### Task
Examine the records and identify each line that includes the string "What". Copy those lines.

### Records
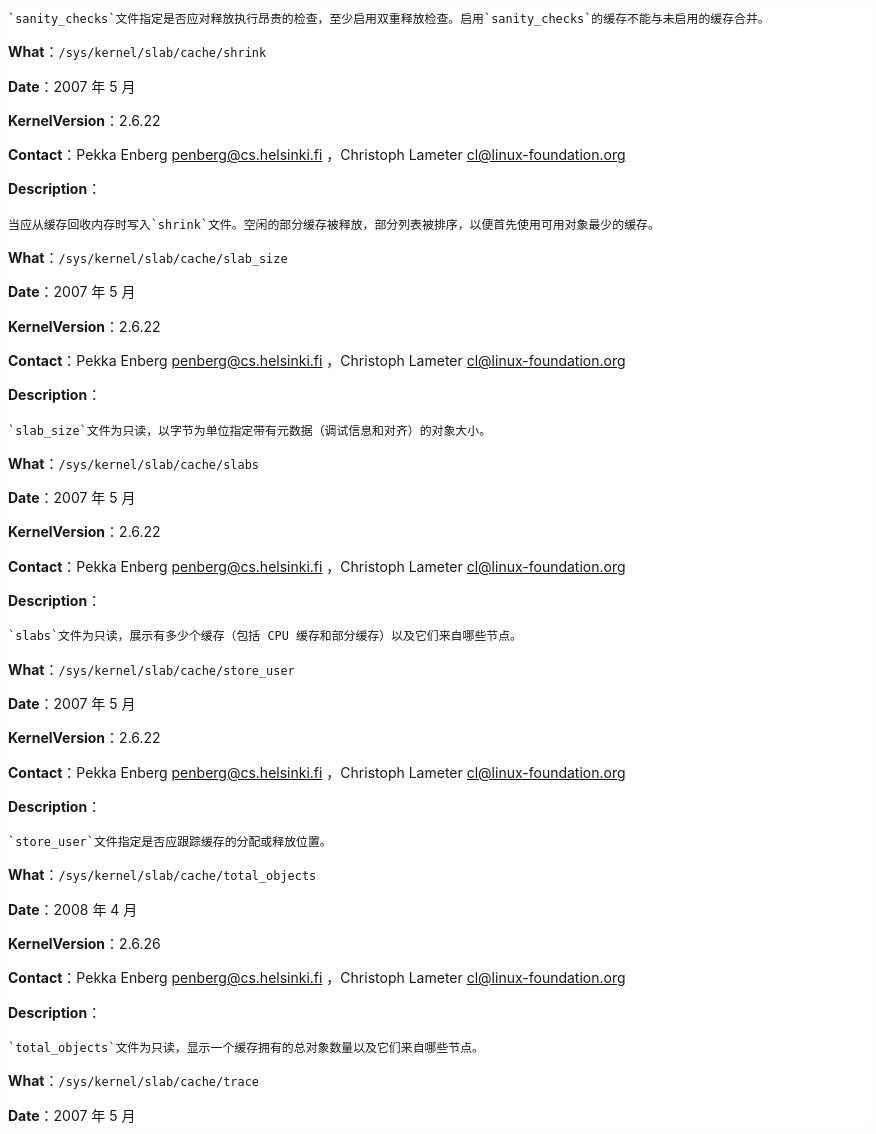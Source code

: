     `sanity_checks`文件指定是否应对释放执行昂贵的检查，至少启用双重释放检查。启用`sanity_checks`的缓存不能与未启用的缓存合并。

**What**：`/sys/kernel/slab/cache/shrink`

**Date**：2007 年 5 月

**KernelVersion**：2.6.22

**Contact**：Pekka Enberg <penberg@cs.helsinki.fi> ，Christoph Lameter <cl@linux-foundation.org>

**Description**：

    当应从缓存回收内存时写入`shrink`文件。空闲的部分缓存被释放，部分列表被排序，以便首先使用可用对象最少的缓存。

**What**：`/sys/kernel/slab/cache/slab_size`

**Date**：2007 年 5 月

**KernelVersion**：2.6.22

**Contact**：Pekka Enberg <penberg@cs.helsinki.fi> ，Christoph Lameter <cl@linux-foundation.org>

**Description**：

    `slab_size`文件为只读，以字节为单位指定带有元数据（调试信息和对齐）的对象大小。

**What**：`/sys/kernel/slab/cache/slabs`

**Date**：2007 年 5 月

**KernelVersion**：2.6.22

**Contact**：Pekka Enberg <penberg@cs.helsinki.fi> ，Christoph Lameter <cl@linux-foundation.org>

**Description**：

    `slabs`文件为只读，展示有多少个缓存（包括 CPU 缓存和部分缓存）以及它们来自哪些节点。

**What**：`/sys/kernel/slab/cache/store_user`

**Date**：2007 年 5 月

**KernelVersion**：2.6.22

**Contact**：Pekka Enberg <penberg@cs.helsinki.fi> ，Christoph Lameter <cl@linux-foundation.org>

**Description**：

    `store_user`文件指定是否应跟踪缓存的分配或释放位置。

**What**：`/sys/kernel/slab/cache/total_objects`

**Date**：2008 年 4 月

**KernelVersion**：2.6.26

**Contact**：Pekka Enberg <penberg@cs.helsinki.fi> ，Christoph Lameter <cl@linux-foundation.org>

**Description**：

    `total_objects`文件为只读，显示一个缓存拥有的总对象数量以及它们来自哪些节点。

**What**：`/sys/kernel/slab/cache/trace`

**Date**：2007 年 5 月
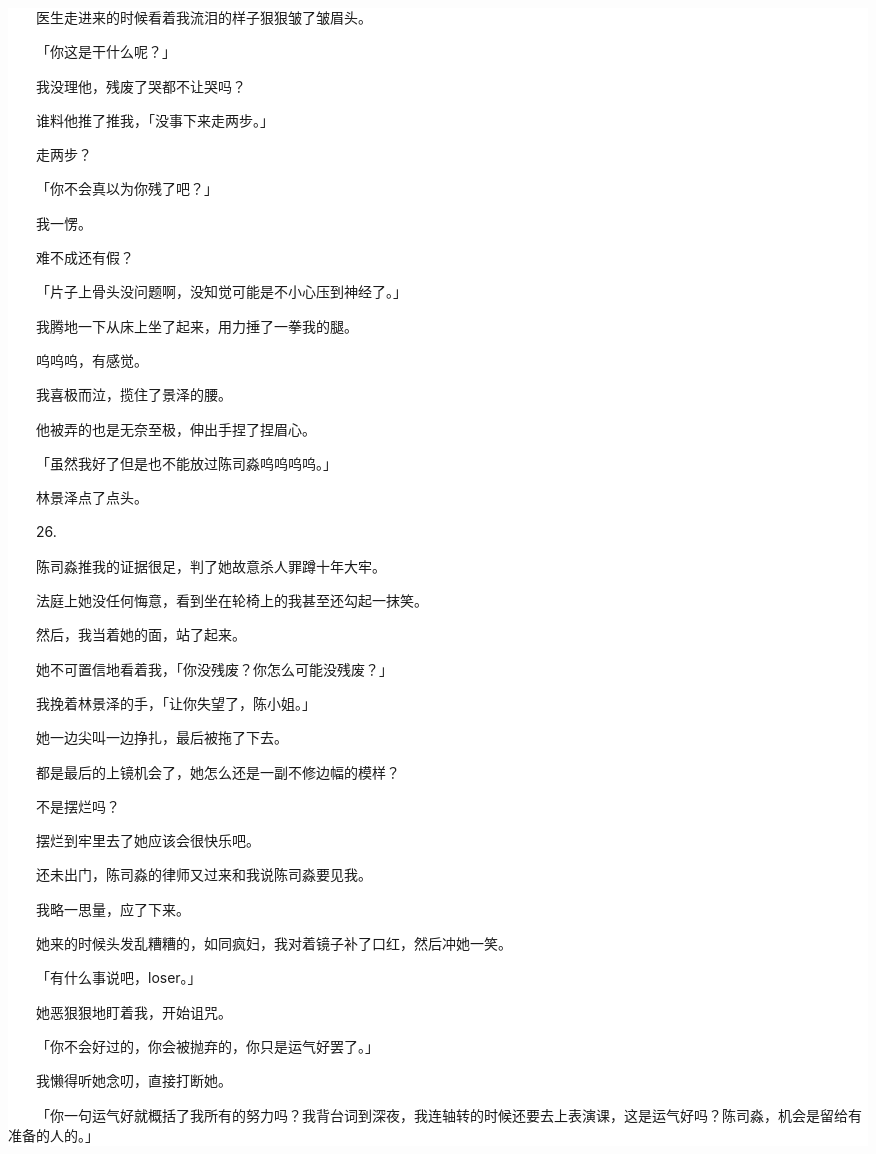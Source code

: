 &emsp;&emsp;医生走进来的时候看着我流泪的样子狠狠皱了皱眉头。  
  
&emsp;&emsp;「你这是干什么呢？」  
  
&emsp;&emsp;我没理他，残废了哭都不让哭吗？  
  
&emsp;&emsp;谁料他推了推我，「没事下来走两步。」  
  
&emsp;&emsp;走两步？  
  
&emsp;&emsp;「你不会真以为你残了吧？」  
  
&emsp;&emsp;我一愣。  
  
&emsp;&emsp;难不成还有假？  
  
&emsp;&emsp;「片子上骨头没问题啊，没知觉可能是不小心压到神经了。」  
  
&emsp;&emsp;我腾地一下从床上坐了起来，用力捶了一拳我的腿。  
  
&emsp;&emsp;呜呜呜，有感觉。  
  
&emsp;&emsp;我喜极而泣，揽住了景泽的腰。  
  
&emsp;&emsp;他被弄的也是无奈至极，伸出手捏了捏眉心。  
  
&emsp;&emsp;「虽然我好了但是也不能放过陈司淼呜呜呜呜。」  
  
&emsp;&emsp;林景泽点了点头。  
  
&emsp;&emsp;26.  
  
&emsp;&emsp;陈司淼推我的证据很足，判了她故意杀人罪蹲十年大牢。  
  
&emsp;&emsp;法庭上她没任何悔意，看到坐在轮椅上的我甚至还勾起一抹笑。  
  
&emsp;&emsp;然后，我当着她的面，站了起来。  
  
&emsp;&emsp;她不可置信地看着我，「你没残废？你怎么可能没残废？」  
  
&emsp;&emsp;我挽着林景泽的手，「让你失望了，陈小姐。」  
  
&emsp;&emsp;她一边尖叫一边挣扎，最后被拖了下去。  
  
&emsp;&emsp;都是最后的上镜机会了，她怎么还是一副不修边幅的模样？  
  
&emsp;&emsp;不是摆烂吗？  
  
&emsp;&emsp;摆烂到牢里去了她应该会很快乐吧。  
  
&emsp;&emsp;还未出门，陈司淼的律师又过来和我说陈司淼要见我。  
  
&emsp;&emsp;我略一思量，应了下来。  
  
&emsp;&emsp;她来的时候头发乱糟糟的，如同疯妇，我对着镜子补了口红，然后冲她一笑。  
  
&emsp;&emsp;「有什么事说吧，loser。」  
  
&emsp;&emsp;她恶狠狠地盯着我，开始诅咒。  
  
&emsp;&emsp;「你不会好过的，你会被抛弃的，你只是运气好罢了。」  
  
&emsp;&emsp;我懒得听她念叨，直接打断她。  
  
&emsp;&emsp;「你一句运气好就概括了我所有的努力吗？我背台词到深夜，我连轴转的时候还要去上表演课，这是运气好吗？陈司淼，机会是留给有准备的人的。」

### Task answer
**What**：`/sys/kernel/slab/cache/shrink`
**What**：`/sys/kernel/slab/cache/slab_size`
**What**：`/sys/kernel/slab/cache/slabs`
**What**：`/sys/kernel/slab/cache/store_user`
**What**：`/sys/kernel/slab/cache/total_objects`
**What**：`/sys/kernel/slab/cache/trace`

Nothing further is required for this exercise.